¿Trabajas más de 8 horas al día? ¿Pasas la mayor parte de tu vida en la oficina y aún así tienes la “necesidad” de llevar trabajo a la casa? ¿Crees que eres la única forma en que una tarea puede quedar bien hecha es haciéndola por ti mismo? Pues bien, estos son algunos indicios de lo que hoy se considera la adicción al trabajo.

Una vida desequilibrada

Las primeras señales que permiten identificar al trabajólico son el cambio en las prioridades en tiempo y espacio. La familia, los amigos y el esparcimiento pasan a ocupar un segundo plano no sólo en términos de la agenda del día a día, sino también porque al llevarse el trabajo a la casa comienzan a incrementarse el espacio dedicado al trabajo (muebles y escritorios con arrumes de papeles y archivos de oficina).

Las conversaciones del adicto al trabajo rara vez escapan de lo profesional, no sólo porque ama su empleo, sino porque además rara vez dedica tiempo a a hacer otras cosas. Sin embargo, a nivel personal el trabajólico se siente satisfecho porque considera que su carga laboral es sinónimo de éxito profesional y que a futuro podrá disfrutar de lo que sacrifica en el presente.

 trabajolico adicto al trabajo

 ¿Conducta premiada?

A diferencia del adicto a los juegos de azar o del alcohólico, a la conducta del adicto al trabajo es socialmente aceptada. Esto sucede porque son vistas como personas luchadoras, que se esfuerzan y se están sacrificando por el bienestar de su familia. Por eso muchas veces es tan difícil detectar los síntomas del trabajólico sino hasta que ya han llegado demasiado lejos.

El temor a delegar

El trabajólico no es solamente el empleado, sino que afecta de igual modo a los directivos de la organización. En este nivel se debe principalmente a la falta de confianza en las capacidades de los subordinados, por lo que es el jefe quien termina haciendo muchas tareas por miedo a que no queden bien hechas (perfeccionismo).

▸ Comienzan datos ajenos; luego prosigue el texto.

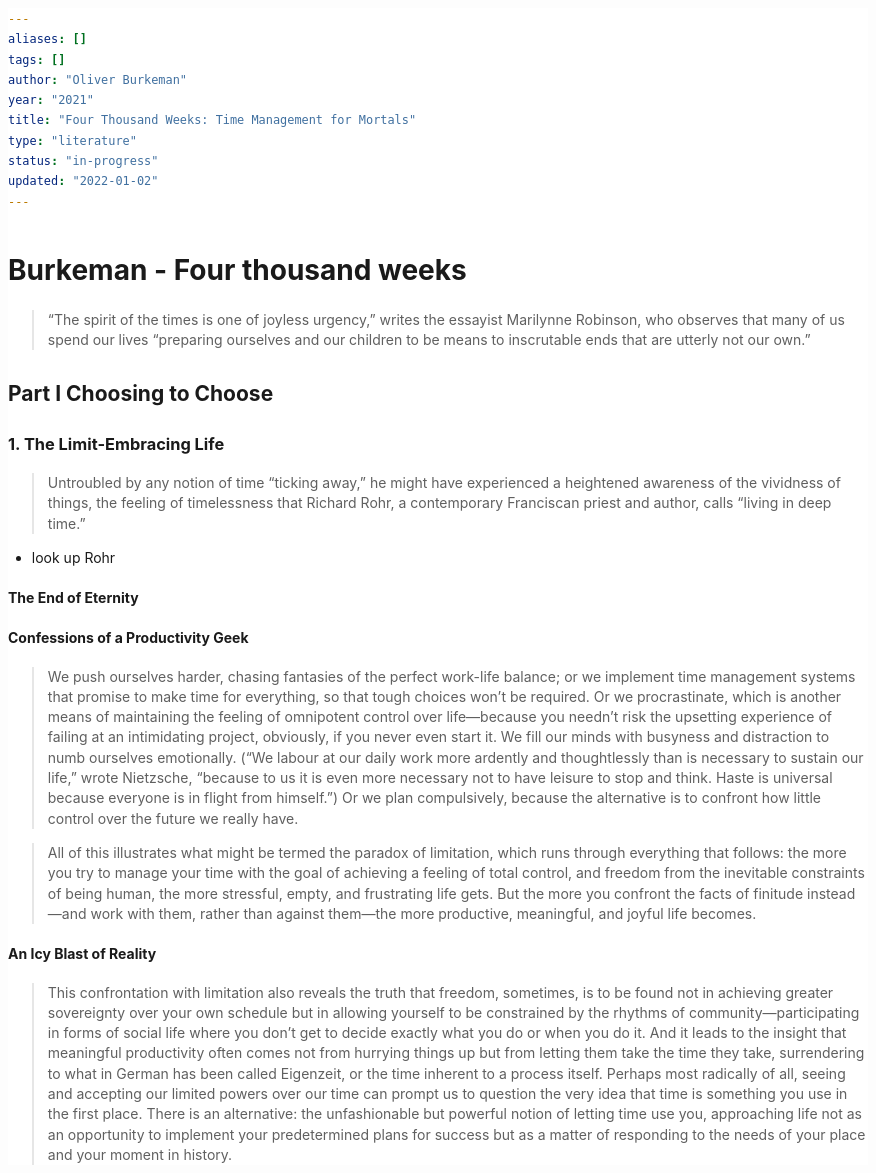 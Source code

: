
 ```yaml
---
aliases: []
tags: []
author: "Oliver Burkeman"
year: "2021"
title: "Four Thousand Weeks: Time Management for Mortals"
type: "literature"
status: "in-progress"
updated: "2022-01-02"
---
```


#  Burkeman - Four thousand weeks 

> “The spirit of the times is one of joyless urgency,” writes the essayist Marilynne Robinson, who observes that many of us spend our lives “preparing ourselves and our children to be means to inscrutable ends that are utterly not our own.” 

## Part I Choosing to Choose

###  1. The Limit-Embracing Life

> Untroubled by any notion of time “ticking away,” he might have experienced a heightened awareness of the vividness of things, the feeling of timelessness that Richard Rohr, a contemporary Franciscan priest and author, calls “living in deep time.” 

- look up Rohr

#### The End of Eternity
#### Confessions of a Productivity Geek

> We push ourselves harder, chasing fantasies of the perfect work-life balance; or we implement time management systems that promise to make time for everything, so that tough choices won’t be required. Or we procrastinate, which is another means of maintaining the feeling of omnipotent control over life—because you needn’t risk the upsetting experience of failing at an intimidating project, obviously, if you never even start it. We fill our minds with busyness and distraction to numb ourselves emotionally. (“We labour at our daily work more ardently and thoughtlessly than is necessary to sustain our life,” wrote Nietzsche, “because to us it is even more necessary not to have leisure to stop and think. Haste is universal because everyone is in flight from himself.”) Or we plan compulsively, because the alternative is to confront how little control over the future we really have. 

> All of this illustrates what might be termed the paradox of limitation, which runs through everything that follows: the more you try to manage your time with the goal of achieving a feeling of total control, and freedom from the inevitable constraints of being human, the more stressful, empty, and frustrating life gets. But the more you confront the facts of finitude instead—and work with them, rather than against them—the more productive, meaningful, and joyful life becomes. 

#### An Icy Blast of Reality

> This confrontation with limitation also reveals the truth that freedom, sometimes, is to be found not in achieving greater sovereignty over your own schedule but in allowing yourself to be constrained by the rhythms of community—participating in forms of social life where you don’t get to decide exactly what you do or when you do it. And it leads to the insight that meaningful productivity often comes not from hurrying things up but from letting them take the time they take, surrendering to what in German has been called Eigenzeit, or the time inherent to a process itself. Perhaps most radically of all, seeing and accepting our limited powers over our time can prompt us to question the very idea that time is something you use in the first place. There is an alternative: the unfashionable but powerful notion of letting time use you, approaching life not as an opportunity to implement your predetermined plans for success but as a matter of responding to the needs of your place and your moment in history.

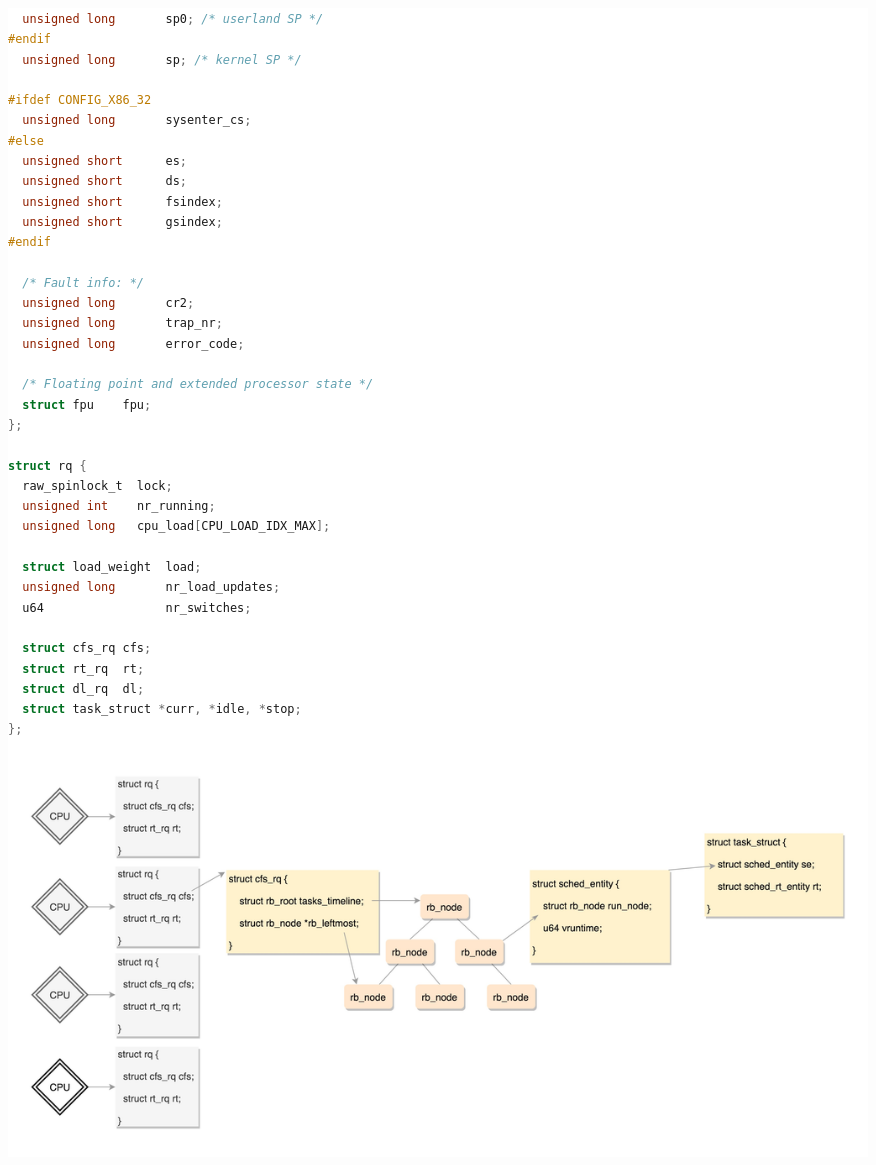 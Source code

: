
 ```c
  unsigned long       sp0; /* userland SP */
#endif
  unsigned long       sp; /* kernel SP */

#ifdef CONFIG_X86_32
  unsigned long       sysenter_cs;
#else
  unsigned short      es;
  unsigned short      ds;
  unsigned short      fsindex;
  unsigned short      gsindex;
#endif

  /* Fault info: */
  unsigned long       cr2;
  unsigned long       trap_nr;
  unsigned long       error_code;

  /* Floating point and extended processor state */
  struct fpu    fpu;
};

struct rq {
  raw_spinlock_t  lock;
  unsigned int    nr_running;
  unsigned long   cpu_load[CPU_LOAD_IDX_MAX];

  struct load_weight  load;
  unsigned long       nr_load_updates;
  u64                 nr_switches;

  struct cfs_rq cfs;
  struct rt_rq  rt;
  struct dl_rq  dl;
  struct task_struct *curr, *idle, *stop;
};
```
<img src='../Images/Kernel/proc-sched-entity-rq.png' style='max-height:850px'/>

Este síntoma también afecta a los emprendedores. Cuando una persona es dueña de su propio negocio le cuesta mucho trabajo descargar labores en los empleados por temor a perder la clientela o que la empresa sea mal administrada.

¿Qué hacer?

La palabra clave es: desconectarse. Lo primero es diseñar un horario en el que se limiten progresivamente las horas dedicas al trabajo en el hogar, así como las horas extras. Otra alternativa consiste en apagar el celular durante intervalos de tiempo, especialmente los fines de semana. De manera simultánea se debe empezar a distribuir pequeñas tareas entre los compañeros de trabajo o subordinados para comenzar a crear un clima de confianza que permita a futuro designar labores más importantes.

Sintomatología

Estos son algunos comportamientos característicos del trabajólico:

  • Trabaja horas extras con más frecuencia de lo habitual o más que otros empleados.
  • Utiliza recursos tecnológicos como laptops y smartphones para seguir conectado al trabajo.
  • Le cuesta trabajo delegar una tarea en otra persona porque considera que no quedará bien hecha.
  • Falta de confianza en los empleados.
  • Afán por el perfeccionismo.
  • Trabaja para comprar bienes de lujo innecesarios.
  • Pensamientos recurrentes sobre el trabajo en horas no laborales.
  • Contacto escaso con familiares y amigos.
  • Aplazamiento de las vacaciones.
  • Poco tiempo dedicado al esparcimiento.
  • Estrés, insomnio e irritabilidad.
  • Preocupación por disminución del rendimiento laboral.
  • Metas demasiados exigentes, imposibles de cumplir sin trabajar más de lo debido.